Center for the Improvement of Teacher Education and Schooling, Outer Support, Inner Peace, Yoga and Wellness Centers Build Resilience in Students

Young girls doing yoga
Photo from Getty Images: Serrnovik

Adolescent mental health is in crisis, with some studies finding that more than 30 percent of teenagers struggle with anxiety. Providing in-school yoga and wellness centers for high school students could help boost teenage mental health, according to two projects described by Paul Caldarella, McKay School counseling psychology and special education professor, and others who presented at the Teacher Educators for Children with Behavior Disorders conference.

While research into yoga as a mental health benefit is in its infancy, early signs are encouraging, according to the review of 22 studies Caldarella conducted with Saanya Rajesh Lulla. The studies found that yoga showed physical, social, academic, and mental-health benefits, including for at-risk students and those struggling with mental health.

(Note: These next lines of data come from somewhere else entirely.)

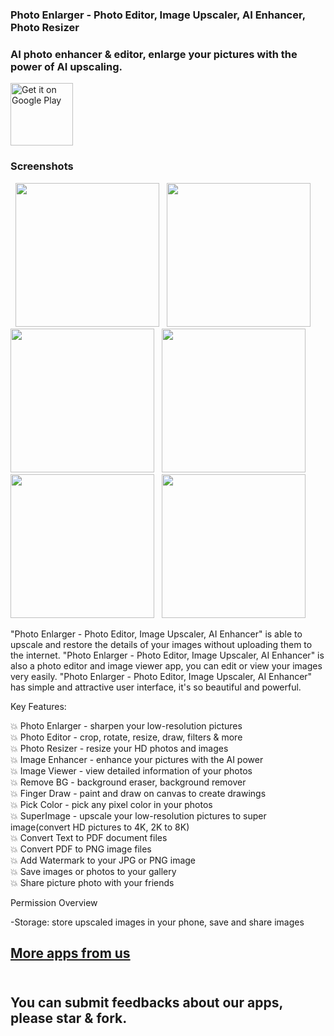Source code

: ### Photo Enlarger - Photo Editor, Image Upscaler, AI Enhancer, Photo Resizer<br/>

### AI photo enhancer & editor, enlarge your pictures with the power of AI upscaling.<br/>

<a href='https://play.google.com/store/apps/details?id=com.smart.photo.enlarge.upscale.enhancer&pcampaignid=pcampaignidMKT-Other-global-all-co-prtnr-py-PartBadge-Mar2515-1'><img height="100" alt='Get it on Google Play' src='https://play.google.com/intl/en_us/badges/static/images/badges/en_badge_web_generic.png'/></a>

### Screenshots
<p>
  <span>&nbsp;</span>
  <img src="https://play-lh.googleusercontent.com/_45SPrwtHF8OTf7UGmb2cv6BigmkPa801dIFayd626DzhPaUYdYd0rMo1LsTs-D0po4=w1052-h592-rw" width="230">
  <span>&nbsp;</span>
  <img src="https://play-lh.googleusercontent.com/Wvg0wYFcjXqgFyZ1ktzxM6f-zmArLpqLbDya3Xp8eD6XaVjIAH76FypznPcJzqHJXQI=w1052-h592-rw" width="230">
  <span>&nbsp;</span>
  <img src="https://play-lh.googleusercontent.com/fCuk8Q_qjLwH-3--YeOumPPUnsDfNzUFbqFshs90rWSBSwzddkDoo7vJjnha6dGcQWM=w1052-h592-rw" width="230">
  <span>&nbsp;</span>
  <img src="https://play-lh.googleusercontent.com/AYPH9cRi0CtHOy0scV0Q2I9HbDc-WaA2VAToF6HJKJQCHWmETEf8P-jFvGLuLRD13g=w1052-h592-rw" width="230">
  <span>&nbsp;</span>
  <img src="https://play-lh.googleusercontent.com/0DZgq_ucffPSfkZlgvdjfdO6TfvIqJspY5FDSqf5aWejXQJdypnJs9ZfJMMOlYJm4sI=w526-h296-rw" width="230">
  <span>&nbsp;</span>
  <img src="https://play-lh.googleusercontent.com/nmL-64CW913oN_feG9qC3ffyQly2trcdCzGEkooYIuVEt5GnYZc2v1Q7e9oulGTm7Q=w1052-h592-rw" width="230">
  <span>&nbsp;</span>
</p>


"Photo Enlarger - Photo Editor, Image Upscaler, AI Enhancer" is able to upscale and restore the details of your images without uploading them to the internet. "Photo Enlarger - Photo Editor, Image Upscaler, AI Enhancer" is also a photo editor and image viewer app, you can edit or view your images very easily. "Photo Enlarger - Photo Editor, Image Upscaler, AI Enhancer" has simple and attractive user interface, it's so beautiful and powerful.

Key Features:

💥 Photo Enlarger - sharpen your low-resolution pictures<br/>
💥 Photo Editor - crop, rotate, resize, draw, filters & more<br/>
💥 Photo Resizer - resize your HD photos and images<br/>
💥 Image Enhancer - enhance your pictures with the AI power<br/>
💥 Image Viewer - view detailed information of your photos<br/>
💥 Remove BG - background eraser, background remover<br/>
💥 Finger Draw - paint and draw on canvas to create drawings<br/>
💥 Pick Color - pick any pixel color in your photos<br/>
💥 SuperImage - upscale your low-resolution pictures to super image(convert HD pictures to 4K, 2K to 8K)<br/>
💥 Convert Text to PDF document files<br/>
💥 Convert PDF to PNG image files<br/>
💥 Add Watermark to your JPG or PNG image<br/>
💥 Save images or photos to your gallery<br/>
💥 Share picture photo with your friends<br/>

Permission Overview

-Storage: store upscaled images in your phone, save and share images

## [More apps from us](https://play.google.com/store/apps/dev?id=9118687405299306615)<br/><br/>

## You can submit feedbacks about our apps, please star & fork.<br/><br/>
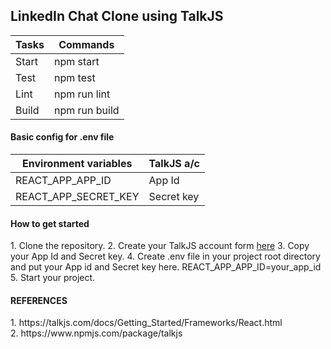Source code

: ## LinkedIn Chat Clone using TalkJS

| Tasks | Commands |
| ------ | ------ |
| Start | npm start |
| Test | npm test |
| Lint | npm run lint |
| Build | npm run build |

<h4>Basic config for .env file</h4>

| Environment variables | TalkJS a/c |
| ------ | ------ |
| REACT_APP_APP_ID | App Id |
| REACT_APP_SECRET_KEY | Secret key  |

<h4>How to get started</h4>
1. Clone the repository.
2. Create your TalkJS account form <a href="https://talkjs.com/">here</a>
3. Copy your App Id and Secret key.
4. Create .env file in your project root directory and put your App id and Secret key here.
        REACT_APP_APP_ID=your_app_id
5. Start your project.

<h4>REFERENCES</h4>
1. https://talkjs.com/docs/Getting_Started/Frameworks/React.html <br/>
2. https://www.npmjs.com/package/talkjs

“School-based yoga requires minimal time, effort, and financial resources,” the authors wrote. “Given the encouraging results in past studies and the positive impact on adolescents evident in the literature so far, we encourage long-term implementation and evaluation of high school yoga.”

Additionally, in a first-of-its-kind exploratory study of the wellness center at Utah’s Westlake High School, presenters Malka Moya, Caldarella, Jennifer Bitton, and Paul Feyereisen found that wellness centers help students calm down, decrease stress, relieve anxiety, relax, and address school pressures.

“Results were generally positive across student, staff, and parent perspectives,” the presenters noted. “Female, genderqueer, Asian, and Black students perceived the wellness center as more beneficial [than White male students]. . . . We encourage additional studies to further strengthen the literature on this topic.”